— Data for review —

[Start of Attachment]

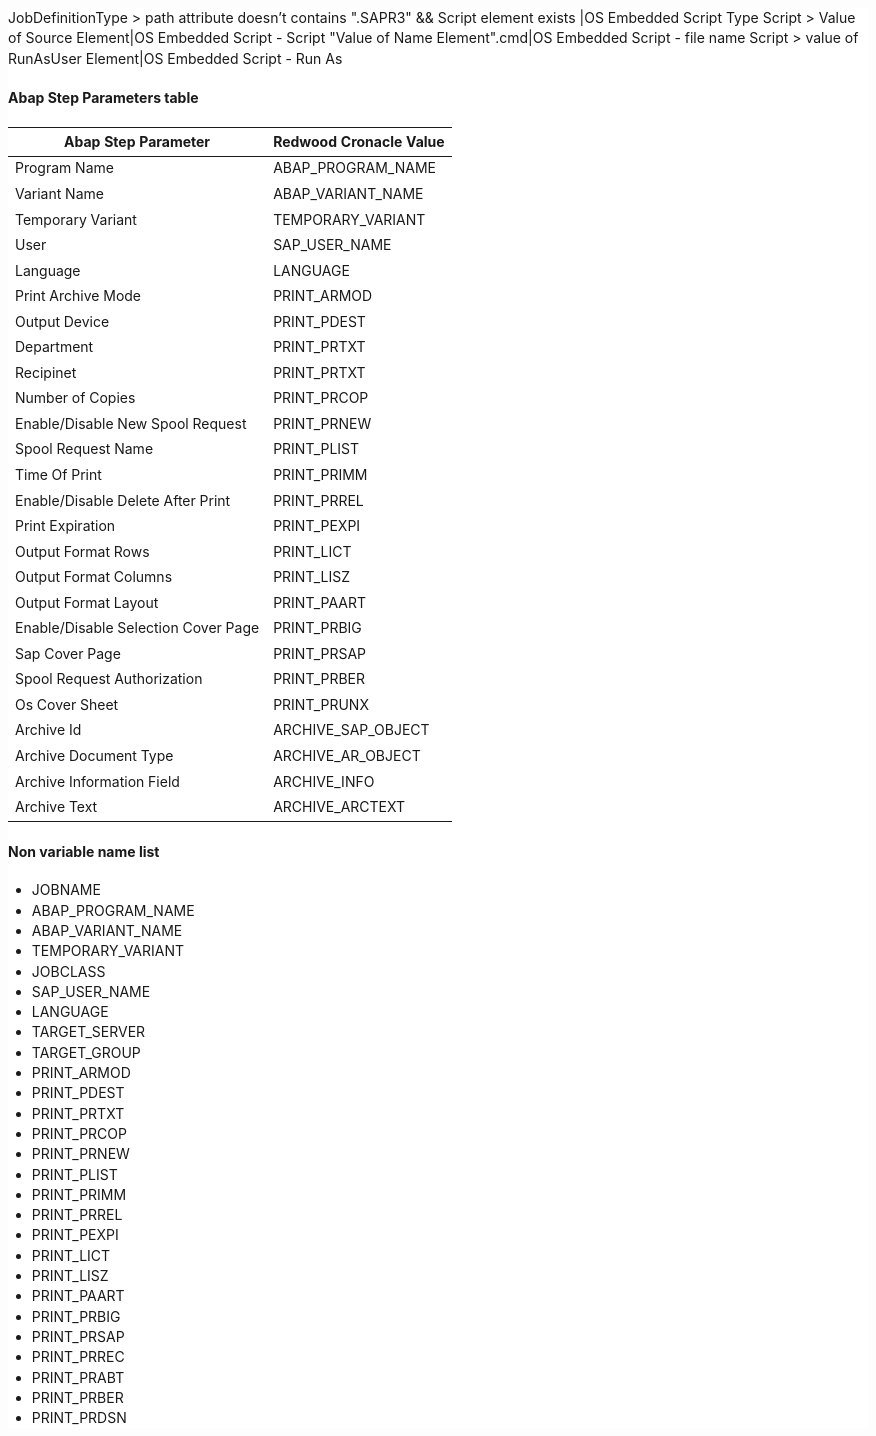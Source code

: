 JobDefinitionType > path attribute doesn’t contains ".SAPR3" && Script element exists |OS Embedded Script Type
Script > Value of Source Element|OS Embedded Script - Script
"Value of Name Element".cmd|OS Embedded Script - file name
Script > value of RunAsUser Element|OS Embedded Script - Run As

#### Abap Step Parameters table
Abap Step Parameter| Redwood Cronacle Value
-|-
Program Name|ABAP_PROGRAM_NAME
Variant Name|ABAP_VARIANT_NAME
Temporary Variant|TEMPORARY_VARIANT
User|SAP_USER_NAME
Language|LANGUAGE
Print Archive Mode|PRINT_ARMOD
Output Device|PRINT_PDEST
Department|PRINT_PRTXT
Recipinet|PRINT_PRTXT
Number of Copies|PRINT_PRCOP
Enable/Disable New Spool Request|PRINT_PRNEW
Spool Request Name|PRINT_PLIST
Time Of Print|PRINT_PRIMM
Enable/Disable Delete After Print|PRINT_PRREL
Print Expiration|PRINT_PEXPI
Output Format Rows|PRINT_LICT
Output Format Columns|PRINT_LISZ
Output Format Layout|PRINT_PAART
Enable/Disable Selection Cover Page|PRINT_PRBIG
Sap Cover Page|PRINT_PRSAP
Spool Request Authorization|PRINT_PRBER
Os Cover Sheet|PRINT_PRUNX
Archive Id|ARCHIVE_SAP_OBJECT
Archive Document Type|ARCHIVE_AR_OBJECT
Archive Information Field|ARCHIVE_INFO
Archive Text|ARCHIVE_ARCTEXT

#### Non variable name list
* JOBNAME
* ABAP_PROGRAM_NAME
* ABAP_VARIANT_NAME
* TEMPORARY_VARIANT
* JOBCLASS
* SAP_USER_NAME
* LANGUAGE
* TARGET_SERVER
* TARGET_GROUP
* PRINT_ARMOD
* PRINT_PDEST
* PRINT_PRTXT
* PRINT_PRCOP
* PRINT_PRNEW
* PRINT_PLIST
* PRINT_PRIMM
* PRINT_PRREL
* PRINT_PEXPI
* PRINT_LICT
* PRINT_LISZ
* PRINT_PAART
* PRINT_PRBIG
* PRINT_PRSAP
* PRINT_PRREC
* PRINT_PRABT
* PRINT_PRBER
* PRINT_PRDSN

[End of Attachment]

Each line from the first line of the data above through the one containing "Language|LANGUAGE" must be set down exactly; the pictures must not be.

Source code

: JobDefinitionType > path attribute doesn’t contains ".SAPR3" && Script element exists |OS Embedded Script Type
Script > Value of Source Element|OS Embedded Script - Script
"Value of Name Element".cmd|OS Embedded Script - file name
Script > value of RunAsUser Element|OS Embedded Script - Run As

#### Abap Step Parameters table
Abap Step Parameter| Redwood Cronacle Value
-|-
Program Name|ABAP_PROGRAM_NAME
Variant Name|ABAP_VARIANT_NAME
Temporary Variant|TEMPORARY_VARIANT
User|SAP_USER_NAME
Language|LANGUAGE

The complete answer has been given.